AIM OF THE EXERCISE →
Among the records below, find each line that includes the string "bundle" and copy it.

Segment Start: ENTRIES SUPPLIED

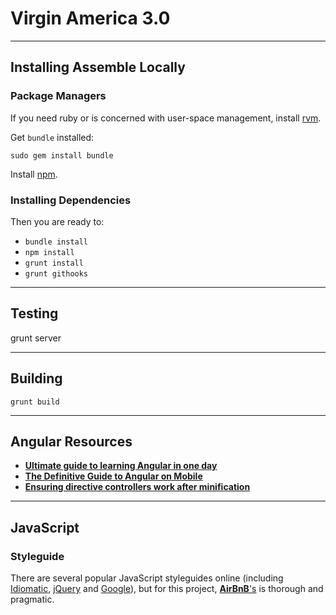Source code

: # Virgin America 3.0

* * * *

## Installing Assemble Locally

### Package Managers

If you need ruby or is concerned with user-space management, install [rvm](https://rvm.io/).

Get `bundle` installed:

    sudo gem install bundle

Install [npm](https://npmjs.org/).

### Installing Dependencies

Then you are ready to:

* `bundle install`
* `npm install`
* `grunt install`
* `grunt githooks`

****

## Testing

  grunt server

****

## Building

    grunt build

****

## Angular Resources

* [**Ultimate guide to learning Angular in one day**](http://toddmotto.com/ultimate-guide-to-learning-angular-js-in-one-day/)
* [**The Definitive Guide to Angular on Mobile**](http://t.co/BFMvNsVVoA)
* [**Ensuring directive controllers work after minification**](http://blog.getbrandid.com/2013/03/22/your-angular-js-directives-will-break-when-minified-this-is-how-you-write-directives-likeaboss/)

****

## JavaScript

### Styleguide

There are several popular JavaScript styleguides online (including [Idiomatic](https://github.com/rwaldron/idiomatic.js/), [jQuery](http://contribute.jquery.org/style-guide/js/) and [Google](http://google-styleguide.googlecode.com/svn/trunk/javascriptguide.xml)), but for this project, [**AirBnB**'s](https://github.com/airbnb/javascript) is thorough and pragmatic.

Segment End: ENTRIES SUPPLIED

EXPECTED OUTPUT →
Get `bundle` installed:
    sudo gem install bundle
* `bundle install`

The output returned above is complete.